- Opening Delimiter -

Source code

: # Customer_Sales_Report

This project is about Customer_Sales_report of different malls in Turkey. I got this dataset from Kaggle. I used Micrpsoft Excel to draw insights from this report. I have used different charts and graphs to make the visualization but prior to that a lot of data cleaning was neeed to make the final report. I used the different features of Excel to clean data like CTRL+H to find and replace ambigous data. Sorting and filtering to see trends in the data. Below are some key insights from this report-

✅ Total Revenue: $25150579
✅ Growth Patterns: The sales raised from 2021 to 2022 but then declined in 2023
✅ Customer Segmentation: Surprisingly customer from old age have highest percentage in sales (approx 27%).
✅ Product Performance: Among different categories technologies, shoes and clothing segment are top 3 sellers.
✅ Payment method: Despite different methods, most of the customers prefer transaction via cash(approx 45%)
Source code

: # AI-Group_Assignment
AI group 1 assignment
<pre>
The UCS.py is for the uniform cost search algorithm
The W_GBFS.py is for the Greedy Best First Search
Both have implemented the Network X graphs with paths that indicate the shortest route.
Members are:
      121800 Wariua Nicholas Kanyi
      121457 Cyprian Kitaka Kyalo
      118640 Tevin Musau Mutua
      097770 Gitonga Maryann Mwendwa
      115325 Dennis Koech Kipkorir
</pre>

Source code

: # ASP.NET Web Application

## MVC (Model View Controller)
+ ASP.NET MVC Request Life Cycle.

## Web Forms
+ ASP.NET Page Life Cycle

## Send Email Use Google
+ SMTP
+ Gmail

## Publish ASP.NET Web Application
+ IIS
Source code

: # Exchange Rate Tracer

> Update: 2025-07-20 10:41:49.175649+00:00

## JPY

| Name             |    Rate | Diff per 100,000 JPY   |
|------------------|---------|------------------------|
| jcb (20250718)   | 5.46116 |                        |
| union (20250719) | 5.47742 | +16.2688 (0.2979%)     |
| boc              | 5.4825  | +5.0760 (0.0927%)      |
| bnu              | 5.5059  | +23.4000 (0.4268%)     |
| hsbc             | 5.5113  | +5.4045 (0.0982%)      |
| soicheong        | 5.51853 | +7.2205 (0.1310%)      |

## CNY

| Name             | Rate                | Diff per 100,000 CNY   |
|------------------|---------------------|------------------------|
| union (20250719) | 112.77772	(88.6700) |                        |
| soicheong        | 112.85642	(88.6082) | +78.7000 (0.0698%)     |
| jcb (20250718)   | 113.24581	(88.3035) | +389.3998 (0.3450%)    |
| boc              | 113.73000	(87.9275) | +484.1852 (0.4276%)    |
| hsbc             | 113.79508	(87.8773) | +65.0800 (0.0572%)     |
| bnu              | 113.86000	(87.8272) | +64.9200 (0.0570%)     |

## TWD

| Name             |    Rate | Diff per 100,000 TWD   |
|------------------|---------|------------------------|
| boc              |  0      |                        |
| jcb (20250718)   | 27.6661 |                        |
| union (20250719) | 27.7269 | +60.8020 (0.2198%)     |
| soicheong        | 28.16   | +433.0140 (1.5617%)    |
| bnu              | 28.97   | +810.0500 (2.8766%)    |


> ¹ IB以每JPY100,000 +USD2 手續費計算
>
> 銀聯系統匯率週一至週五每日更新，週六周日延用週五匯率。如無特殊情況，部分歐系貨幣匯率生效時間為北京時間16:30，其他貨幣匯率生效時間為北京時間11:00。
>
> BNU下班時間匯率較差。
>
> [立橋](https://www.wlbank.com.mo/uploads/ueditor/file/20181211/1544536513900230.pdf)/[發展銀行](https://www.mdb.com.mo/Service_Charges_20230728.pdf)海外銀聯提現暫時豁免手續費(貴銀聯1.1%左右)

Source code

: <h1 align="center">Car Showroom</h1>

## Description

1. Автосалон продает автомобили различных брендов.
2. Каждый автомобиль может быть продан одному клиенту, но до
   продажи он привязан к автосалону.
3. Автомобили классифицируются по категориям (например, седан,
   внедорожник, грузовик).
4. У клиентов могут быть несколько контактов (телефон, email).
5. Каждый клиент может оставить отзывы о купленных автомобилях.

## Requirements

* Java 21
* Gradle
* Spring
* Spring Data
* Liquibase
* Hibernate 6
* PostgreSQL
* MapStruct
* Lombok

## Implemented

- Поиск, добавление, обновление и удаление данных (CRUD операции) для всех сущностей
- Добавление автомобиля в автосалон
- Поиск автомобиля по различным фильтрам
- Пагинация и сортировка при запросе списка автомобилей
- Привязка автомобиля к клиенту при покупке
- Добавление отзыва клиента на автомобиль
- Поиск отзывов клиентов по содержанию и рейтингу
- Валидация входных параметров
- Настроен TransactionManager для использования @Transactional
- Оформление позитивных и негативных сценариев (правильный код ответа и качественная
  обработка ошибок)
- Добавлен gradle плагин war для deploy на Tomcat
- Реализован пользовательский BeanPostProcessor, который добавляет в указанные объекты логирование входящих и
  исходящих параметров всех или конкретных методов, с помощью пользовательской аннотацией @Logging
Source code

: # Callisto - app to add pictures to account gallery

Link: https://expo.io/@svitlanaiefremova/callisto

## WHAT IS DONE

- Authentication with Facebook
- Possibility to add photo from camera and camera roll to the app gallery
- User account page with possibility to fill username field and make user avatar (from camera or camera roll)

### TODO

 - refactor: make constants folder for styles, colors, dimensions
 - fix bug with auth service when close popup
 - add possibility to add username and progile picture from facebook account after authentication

- Closing Delimiter -

Return every record, leaving each line exactly as it was given.

Worked solution:
Source code

: # Customer_Sales_Report

This project is about Customer_Sales_report of different malls in Turkey. I got this dataset from Kaggle. I used Micrpsoft Excel to draw insights from this report. I have used different charts and graphs to make the visualization but prior to that a lot of data cleaning was neeed to make the final report. I used the different features of Excel to clean data like CTRL+H to find and replace ambigous data. Sorting and filtering to see trends in the data. Below are some key insights from this report-

✅ Total Revenue: $25150579
✅ Growth Patterns: The sales raised from 2021 to 2022 but then declined in 2023
✅ Customer Segmentation: Surprisingly customer from old age have highest percentage in sales (approx 27%).
✅ Product Performance: Among different categories technologies, shoes and clothing segment are top 3 sellers.
✅ Payment method: Despite different methods, most of the customers prefer transaction via cash(approx 45%)
Source code

: # AI-Group_Assignment
AI group 1 assignment
<pre>
The UCS.py is for the uniform cost search algorithm
The W_GBFS.py is for the Greedy Best First Search
Both have implemented the Network X graphs with paths that indicate the shortest route.
Members are:
      121800 Wariua Nicholas Kanyi
      121457 Cyprian Kitaka Kyalo
      118640 Tevin Musau Mutua
      097770 Gitonga Maryann Mwendwa
      115325 Dennis Koech Kipkorir
</pre>

Source code

: # ASP.NET Web Application

## MVC (Model View Controller)
+ ASP.NET MVC Request Life Cycle.

## Web Forms
+ ASP.NET Page Life Cycle

## Send Email Use Google
+ SMTP
+ Gmail

## Publish ASP.NET Web Application
+ IIS
Source code

: # Exchange Rate Tracer

> Update: 2025-07-20 10:41:49.175649+00:00

## JPY

| Name             |    Rate | Diff per 100,000 JPY   |
|------------------|---------|------------------------|
| jcb (20250718)   | 5.46116 |                        |
| union (20250719) | 5.47742 | +16.2688 (0.2979%)     |
| boc              | 5.4825  | +5.0760 (0.0927%)      |
| bnu              | 5.5059  | +23.4000 (0.4268%)     |
| hsbc             | 5.5113  | +5.4045 (0.0982%)      |
| soicheong        | 5.51853 | +7.2205 (0.1310%)      |

## CNY

| Name             | Rate                | Diff per 100,000 CNY   |
|------------------|---------------------|------------------------|
| union (20250719) | 112.77772	(88.6700) |                        |
| soicheong        | 112.85642	(88.6082) | +78.7000 (0.0698%)     |
| jcb (20250718)   | 113.24581	(88.3035) | +389.3998 (0.3450%)    |
| boc              | 113.73000	(87.9275) | +484.1852 (0.4276%)    |
| hsbc             | 113.79508	(87.8773) | +65.0800 (0.0572%)     |
| bnu              | 113.86000	(87.8272) | +64.9200 (0.0570%)     |

## TWD

| Name             |    Rate | Diff per 100,000 TWD   |
|------------------|---------|------------------------|
| boc              |  0      |                        |
| jcb (20250718)   | 27.6661 |                        |
| union (20250719) | 27.7269 | +60.8020 (0.2198%)     |
| soicheong        | 28.16   | +433.0140 (1.5617%)    |
| bnu              | 28.97   | +810.0500 (2.8766%)    |


> ¹ IB以每JPY100,000 +USD2 手續費計算
>
> 銀聯系統匯率週一至週五每日更新，週六周日延用週五匯率。如無特殊情況，部分歐系貨幣匯率生效時間為北京時間16:30，其他貨幣匯率生效時間為北京時間11:00。
>
> BNU下班時間匯率較差。
>
> [立橋](https://www.wlbank.com.mo/uploads/ueditor/file/20181211/1544536513900230.pdf)/[發展銀行](https://www.mdb.com.mo/Service_Charges_20230728.pdf)海外銀聯提現暫時豁免手續費(貴銀聯1.1%左右)

Source code

: <h1 align="center">Car Showroom</h1>

## Description

1. Автосалон продает автомобили различных брендов.
2. Каждый автомобиль может быть продан одному клиенту, но до
   продажи он привязан к автосалону.
3. Автомобили классифицируются по категориям (например, седан,
   внедорожник, грузовик).
4. У клиентов могут быть несколько контактов (телефон, email).
5. Каждый клиент может оставить отзывы о купленных автомобилях.

## Requirements

* Java 21
* Gradle
* Spring
* Spring Data
* Liquibase
* Hibernate 6
* PostgreSQL
* MapStruct
* Lombok

## Implemented

- Поиск, добавление, обновление и удаление данных (CRUD операции) для всех сущностей
- Добавление автомобиля в автосалон
- Поиск автомобиля по различным фильтрам
- Пагинация и сортировка при запросе списка автомобилей
- Привязка автомобиля к клиенту при покупке
- Добавление отзыва клиента на автомобиль
- Поиск отзывов клиентов по содержанию и рейтингу
- Валидация входных параметров
- Настроен TransactionManager для использования @Transactional
- Оформление позитивных и негативных сценариев (правильный код ответа и качественная
  обработка ошибок)
- Добавлен gradle плагин war для deploy на Tomcat
- Реализован пользовательский BeanPostProcessor, который добавляет в указанные объекты логирование входящих и
  исходящих параметров всех или конкретных методов, с помощью пользовательской аннотацией @Logging
Source code

: # Callisto - app to add pictures to account gallery

Link: https://expo.io/@svitlanaiefremova/callisto

## WHAT IS DONE

- Authentication with Facebook
- Possibility to add photo from camera and camera roll to the app gallery
- User account page with possibility to fill username field and make user avatar (from camera or camera roll)

### TODO

 - refactor: make constants folder for styles, colors, dimensions
 - fix bug with auth service when close popup
 - add possibility to add username and progile picture from facebook account after authentication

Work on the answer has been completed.